AHA Guidelines for Hypertension Management
According to the 2017 ACC/AHA guidelines, hypertension is defined as blood pressure ≥130/80 mmHg, and antihypertensive medication should be initiated when BP is ≥130/80 mmHg in patients with cardiovascular disease or 10-year ASCVD risk ≥10%, or when BP is ≥140/90 mmHg in all other adults. 1
Blood Pressure Classification
| Category | Systolic BP | Diastolic BP |
|---|---|---|
| Normal BP | <120 mmHg | <80 mmHg |
| Elevated BP | 120-129 mmHg | <80 mmHg |
| Stage 1 Hypertension | 130-139 mmHg | 80-89 mmHg |
| Stage 2 Hypertension | ≥140 mmHg | ≥90 mmHg |
Treatment Thresholds and BP Targets
When to Initiate Medication:
BP ≥130/80 mmHg:
- Patients with known cardiovascular disease (CVD)

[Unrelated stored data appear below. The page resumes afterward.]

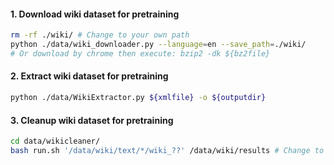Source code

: #### 1. Download wiki dataset for pretraining

```bash
rm -rf ./wiki/ # Change to your own path
python ./data/wiki_downloader.py --language=en --save_path=./wiki/
# Or download by chrome then execute: bzip2 -dk ${bz2file}
```

#### 2. Extract wiki dataset for pretraining

```bash
python ./data/WikiExtractor.py ${xmlfile} -o ${outputdir}
```

#### 3. Cleanup wiki dataset for pretraining

```bash
cd data/wikicleaner/
bash run.sh '/data/wiki/text/*/wiki_??' /data/wiki/results # Change to your own path
```
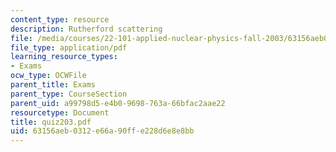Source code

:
 ```yaml
---
content_type: resource
description: Rutherford scattering
file: /media/courses/22-101-applied-nuclear-physics-fall-2003/63156aeb0312e66a90ffe228d6e8e8bb_quiz203.pdf
file_type: application/pdf
learning_resource_types:
- Exams
ocw_type: OCWFile
parent_title: Exams
parent_type: CourseSection
parent_uid: a99798d5-e4b0-9698-763a-66bfac2aae22
resourcetype: Document
title: quiz203.pdf
uid: 63156aeb-0312-e66a-90ff-e228d6e8e8bb
---
```

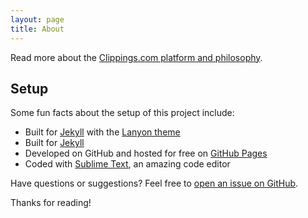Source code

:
 ```yaml
---
layout: page
title: About
---
```


Read more about the [Clippings.com platform and philosophy](https://clippings.com/about).

## Setup

Some fun facts about the setup of this project include:

* Built for [Jekyll](http://jekyllrb.com) with the [Lanyon theme]((http://lanyon.getpoole.com))
* Built for [Jekyll](http://jekyllrb.com)
* Developed on GitHub and hosted for free on [GitHub Pages](https://pages.github.com)
* Coded with [Sublime Text](http://sublimetext.com), an amazing code editor

Have questions or suggestions? Feel free to [open an issue on GitHub](https://github.com/clippings/geeks/issues/new).

Thanks for reading!
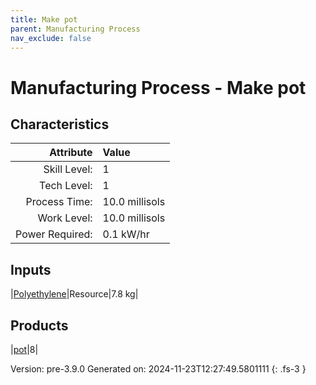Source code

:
 ```yaml
---
title: Make pot
parent: Manufacturing Process
nav_exclude: false
---
```

# Manufacturing Process - Make pot


## Characteristics

| Attribute      | Value |
|--------:|:------|
|Skill Level:|1|
|Tech Level:|1|
|Process Time:|10.0 millisols|
|Work Level:|10.0 millisols|
|Power Required:|0.1 kW/hr|

## Inputs

|[Polyethylene](../resource/polyethylene.html)|Resource|7.8 kg|

## Products

|[pot](../null/pot.html)|8|


Version: pre-3.9.0 Generated on: 2024-11-23T12:27:49.5801111
{: .fs-3 }

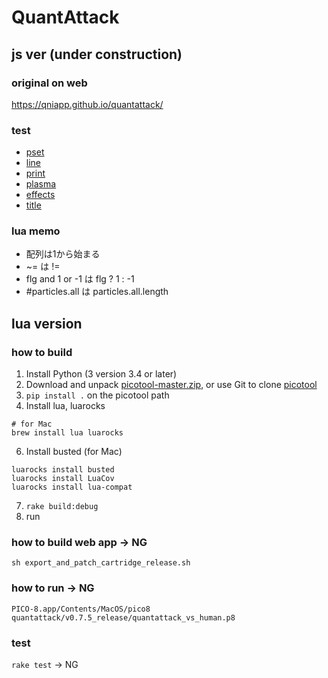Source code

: # QuantAttack

## js ver (under construction)

### original on web

https://qniapp.github.io/quantattack/

### test

- [pset](https://taisukef.github.io/quantattack/test/pset.html)
- [line](https://taisukef.github.io/quantattack/test/line.html)
- [print](https://taisukef.github.io/quantattack/test/print.html)
- [plasma](https://taisukef.github.io/quantattack/test/plasma.html)
- [effects](https://taisukef.github.io/quantattack/test/effects.html)
- [title](https://taisukef.github.io/quantattack/test/title.html)

### lua memo

- 配列は1から始まる
- ~= は !=
- flg and 1 or -1 は flg ? 1 : -1
- #particles.all は particles.all.length

## lua version

### how to build

1. Install Python (3 version 3.4 or later)
2. Download and unpack [picotool-master.zip](https://github.com/dansanderson/picotool/archive/master.zip), or use Git to clone [picotool](https://github.com/dansanderson/picotool)
3. ```pip install .``` on the picotool path
4. Install lua, luarocks
```
# for Mac
brew install lua luarocks
```
6. Install busted (for Mac)
```
luarocks install busted
luarocks install LuaCov
luarocks install lua-compat
```
7. ```rake build:debug```
8. run

### how to build web app → NG

```
sh export_and_patch_cartridge_release.sh
```

### how to run → NG

```
PICO-8.app/Contents/MacOS/pico8 quantattack/v0.7.5_release/quantattack_vs_human.p8
```

### test

```rake test``` → NG
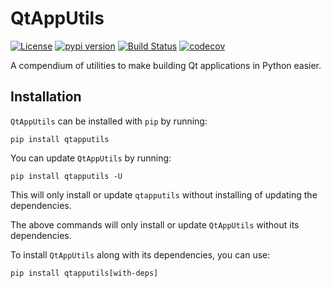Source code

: # QtAppUtils
[![License](https://img.shields.io/badge/license-MIT-green)](./LICENSE)
[![pypi version](https://img.shields.io/pypi/v/qtapputils.svg)](https://pypi.org/project/qtapputils/)
[![Build Status](https://github.com/geo-stack/qtapputils/actions/workflows/python-test.yml/badge.svg)](https://github.com/geo-stack/qtapputils/actions/workflows/python-test.yml)
[![codecov](https://codecov.io/gh/geo-stack/qtapputils/graph/badge.svg?token=BCI2FN9Y0M)](https://codecov.io/gh/geo-stack/qtapputils)

A compendium of utilities to make building Qt applications in Python easier.


## Installation

`QtAppUtils` can be installed with `pip` by running:

```commandlines
pip install qtapputils
```

You can update `QtAppUtils` by running:

```commandlines
pip install qtapputils -U
```

This will only install or update `qtapputils` without installing of updating
the dependencies.

The above commands will only install or update `QtAppUtils` without
its dependencies.

To install `QtAppUtils` along with its dependencies, you can use:

```commandlines
pip install qtapputils[with-deps]
```
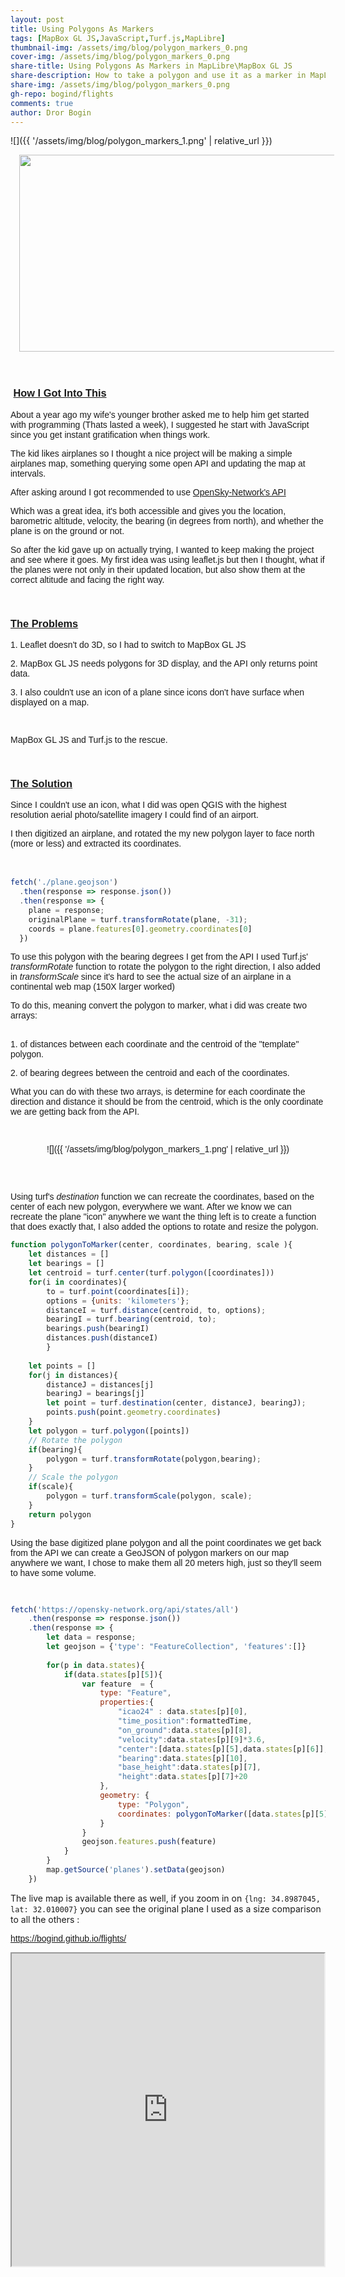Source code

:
 ```yaml
---
layout: post
title: Using Polygons As Markers
tags: [MapBox GL JS,JavaScript,Turf.js,MapLibre]
thumbnail-img: /assets/img/blog/polygon_markers_0.png
cover-img: /assets/img/blog/polygon_markers_0.png
share-title: Using Polygons As Markers in MapLibre\MapBox GL JS
share-description: How to take a polygon and use it as a marker in MapLibre\MapBox GL JS
share-img: /assets/img/blog/polygon_markers_0.png
gh-repo: bogind/flights
comments: true
author: Dror Bogin
---
```


![]({{ '/assets/img/blog/polygon_markers_1.png' | relative_url }})

<p>
<span style="font-family: arial;"></span></p>
<div class="separator" style="clear: both; text-align: center;">
<a href="https://github.com/bogind/flights/raw/master/preview.png" style="margin-left: 1em; margin-right: 1em;"><img border="0" data-original-height="394" data-original-width="800" height="315" src="https://github.com/bogind/flights/raw/master/preview.png" width="640" /></a>
</div>
<br />&nbsp;<p></p>
<h3 style="text-align: left;"><span style="font-family: arial;">&nbsp;<u>How I Got Into This<br /></u></span></h3><p><span style="font-family: arial;">About a year ago my wife's younger brother asked me to help him get started with programming (Thats lasted a week), I suggested he start with JavaScript since you get instant gratification when things work.</span></p>
<p><span style="font-family: arial;">The kid likes airplanes so I thought a nice project will be making a simple airplanes map, something querying some open API and updating the map at intervals.</span></p>
<p><span style="font-family: arial;">After asking around I got recommended to use <a href="https://opensky-network.org/apidoc/" rel="nofollow" target="_blank">OpenSky-Network's API</a> <br /></span>
</p>
<p><span style="font-family: arial;">Which was a great idea, it's both accessible and gives you the location, barometric altitude, velocity, the bearing (in degrees from north), and whether the plane is on the ground or not.&nbsp;</span></p>
<p><span style="font-family: arial;">So after the kid gave up on actually trying, I wanted to keep making the project and see where it goes. My first idea was using leaflet.js but then I thought, what if the planes were not only in their updated location, but also show them at the correct altitude and facing the right way.</span></p>
<p><span style="font-family: arial;">&nbsp;</span></p>
<h3 style="text-align: left;"><span style="font-family: arial;"><u>The Problems<br /></u></span></h3><p><span style="font-family: arial;">1. Leaflet doesn't do 3D, so I had to switch to MapBox GL JS</span></p>
<p><span style="font-family: arial;">2. MapBox GL JS needs polygons for 3D display, and the API only returns point data.</span></p>
<p><span style="font-family: arial;">3. I also couldn't use an icon of a plane since icons don't have surface when displayed on a map.&nbsp;</span></p>
<p><span style="font-family: arial;">&nbsp;</span></p>
<p><span style="font-family: arial;">MapBox GL JS and Turf.js to the rescue.</span></p>
<p><span style="font-family: arial;">&nbsp;</span><br /></p>
<h3 style="text-align: left;"><span style="font-family: arial;"><u>The Solution</u></span></h3>
<p style="text-align: left;"><span style="font-family: arial;">Since I couldn't use an icon, what I did was open QGIS with the highest resolution aerial photo/satellite imagery I could find of an airport.</span></p>
<p style="text-align: left;"><span style="font-family: arial;">I then digitized an airplane, and rotated the my new polygon layer to face north (more or less) and extracted its coordinates.<br /><br /></span><br /></p>

```javascript
fetch('./plane.geojson')
  .then(response => response.json())
  .then(response => {
    plane = response;
    originalPlane = turf.transformRotate(plane, -31);
    coords = plane.features[0].geometry.coordinates[0]
  })

```

<p style="text-align: left;"><span style="font-family: arial;">To use this polygon with the bearing degrees I get from the API I used Turf.js' <i>transformRotate</i> function to rotate the polygon to the right direction, I also added in <i>transformScale</i> since it's hard to see the actual size of an airplane in a continental web map (150X larger worked)</span></p>
<p style="text-align: left;"><span style="font-family: arial;">To do this, meaning convert the polygon to marker, what i did was create two arrays:</span></p>
<p style="text-align: left;"><span style="font-family: arial;"><br />1. of distances between each coordinate and the centroid of the "template" polygon.</span></p>
<p style="text-align: left;"><span style="font-family: arial;">2. of bearing degrees between the centroid and each of the coordinates.</span></p>
<p style="text-align: left;"><span style="font-family: arial;">What you can do with these two arrays, is determine for each coordinate the direction and distance it should be from the centroid, which is the only coordinate we are getting back from the API.</span></p>
<p style="text-align: left;"><span style="font-family: arial;">&nbsp;</span></p>
<div class="separator" style="clear: both; text-align: center;"><span style="font-family: arial;">

![]({{ '/assets/img/blog/polygon_markers_1.png' | relative_url }})

</span></div><span style="font-family: arial;"><br /><br /></span><p></p>
<p style="text-align: left;"><span style="font-family: arial;">Using turf's <i>destination</i> function we can recreate the coordinates, based on the center of each new polygon, everywhere we want. After we know we can recreate the plane "icon" anywhere we want the thing left is to create a function that does exactly that, I also added the options to rotate and resize the polygon.<br /></span></p>

```javascript
function polygonToMarker(center, coordinates, bearing, scale ){
    let distances = []
    let bearings = []
    let centroid = turf.center(turf.polygon([coordinates]))
    for(i in coordinates){
        to = turf.point(coordinates[i]);
        options = {units: 'kilometers'};
        distanceI = turf.distance(centroid, to, options);
        bearingI = turf.bearing(centroid, to);
        bearings.push(bearingI)
        distances.push(distanceI)
        }
    
    let points = []
    for(j in distances){
        distanceJ = distances[j]
        bearingJ = bearings[j]
        let point = turf.destination(center, distanceJ, bearingJ);
        points.push(point.geometry.coordinates)
    }
    let polygon = turf.polygon([points])
    // Rotate the polygon
    if(bearing){
        polygon = turf.transformRotate(polygon,bearing);
    }
    // Scale the polygon
    if(scale){
        polygon = turf.transformScale(polygon, scale);
    }
    return polygon
}
```


<p style="text-align: left;"><span style="font-family: arial;">Using the base digitized plane polygon and all the point coordinates we get back from the API we can create a GeoJSON of polygon markers on our map anywhere we want, I chose to make them all 20 meters high, just so they'll seem to have some volume.</span></p>
<p style="text-align: left;"><span style="font-family: arial;"><br /></span></p>

```javascript
fetch('https://opensky-network.org/api/states/all')
    .then(response => response.json())
    .then(response => {
        let data = response;
        let geojson = {'type': "FeatureCollection", 'features':[]}
    
        for(p in data.states){
            if(data.states[p][5]){
                var feature  = {
                    type: "Feature",
                    properties:{
                        "icao24" : data.states[p][0],
                        "time_position":formattedTime,
                        "on_ground":data.states[p][8],
                        "velocity":data.states[p][9]*3.6,
                        "center":[data.states[p][5],data.states[p][6]],
                        "bearing":data.states[p][10],
                        "base_height":data.states[p][7],
                        "height":data.states[p][7]+20
                    },
                    geometry: {
                        type: "Polygon",
                        coordinates: polygonToMarker([data.states[p][5],data.states[p][6]],coords,data.states[p][10],150)
                    }
                }
                geojson.features.push(feature)
            }
        }
        map.getSource('planes').setData(geojson)
    })

```

The live map is available there as well, if you zoom in on `{lng: 34.8987045, lat: 32.010007}` you can see the original plane I used as a size comparison to all the others :

<p style="text-align: left;"><span style="font-family: arial;"><a href="https://bogind.github.io/flights/">https://bogind.github.io/flights/</a><br /></span></p>
<iframe height="500" src="https://bogind.github.io/flights/" width="500"></iframe>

- Patients with 10-year ASCVD risk ≥10%
- Patients with diabetes mellitus
- Patients with chronic kidney disease
BP ≥140/90 mmHg:
- All other adults without the above conditions
BP Targets:
<130/80 mmHg for most adults with hypertension, including:
For older adults (≥65 years) with high comorbidity burden and limited life expectancy, a less stringent BP target may be reasonable based on clinical judgment and patient preference 1
Initial Treatment Approach
Lifestyle Modifications:
All patients should receive counseling on:
- Sodium restriction
- DASH diet
- Physical activity
- Weight management
- Limited alcohol consumption
- Smoking cessation
Pharmacological Therapy:
Stage 1 Hypertension (130-139/80-89 mmHg):
- Start with a single antihypertensive drug if BP goal is <130/80 mmHg
- Titrate dosage and add sequential agents to achieve target 1
Stage 2 Hypertension (≥140/90 mmHg):
- Initiate with 2 first-line agents of different classes when BP is >20/10 mmHg above target
- Can use separate agents or fixed-dose combinations 1
First-Line Medication Options
The guidelines recommend four primary classes of antihypertensive medications:
- Thiazide diuretics (chlorthalidone preferred over hydrochlorothiazide)
- ACE inhibitors (e.g., lisinopril)
- Angiotensin II receptor blockers (ARBs)
- Calcium channel blockers (CCBs) (dihydropyridines like amlodipine)
Special Population Considerations:
- Black adults: Initial therapy should include a thiazide-type diuretic or CCB 1
- Diabetes: All first-line classes are effective; ACE inhibitors or ARBs may be considered with albuminuria 1
- Chronic kidney disease: ACE inhibitors or ARBs are recommended 1
- Stable ischemic heart disease: Beta-blockers, ACE inhibitors, or ARBs as first-line 1
Follow-Up and Monitoring
- Patients initiating or adjusting antihypertensive medications should have follow-up evaluation at monthly intervals until BP control is achieved 1
- Systematic strategies to improve BP control should include:
- Home BP monitoring
- Team-based care
- Telehealth strategies 1
Resistant Hypertension Management
For patients with resistant hypertension (BP ≥140/90 mmHg despite 3 antihypertensive agents including a diuretic):
- Add a mineralocorticoid receptor antagonist (spironolactone) 2
- Evaluate for secondary causes of hypertension
- Ensure medication adherence
- Optimize dosing of existing medications
Common Pitfalls to Avoid
- Inadequate initial assessment: Failure to accurately measure BP using proper technique and multiple readings
- Therapeutic inertia: Not intensifying treatment when BP remains above target
- Ignoring white coat or masked hypertension: Not using out-of-office BP measurements to confirm diagnosis
- Overlooking medication adherence: Not addressing barriers to medication compliance
- Suboptimal drug combinations: Using inappropriate combinations or inadequate dosing
- Neglecting lifestyle modifications: Focusing solely on medications without emphasizing non-pharmacological approaches
The 2017 ACC/AHA guidelines represent a significant shift from previous recommendations, with lower BP thresholds for diagnosis and treatment targets. This approach aims to reduce cardiovascular morbidity and mortality by earlier intervention and more intensive BP control based on evidence from clinical trials showing benefits of lower BP targets.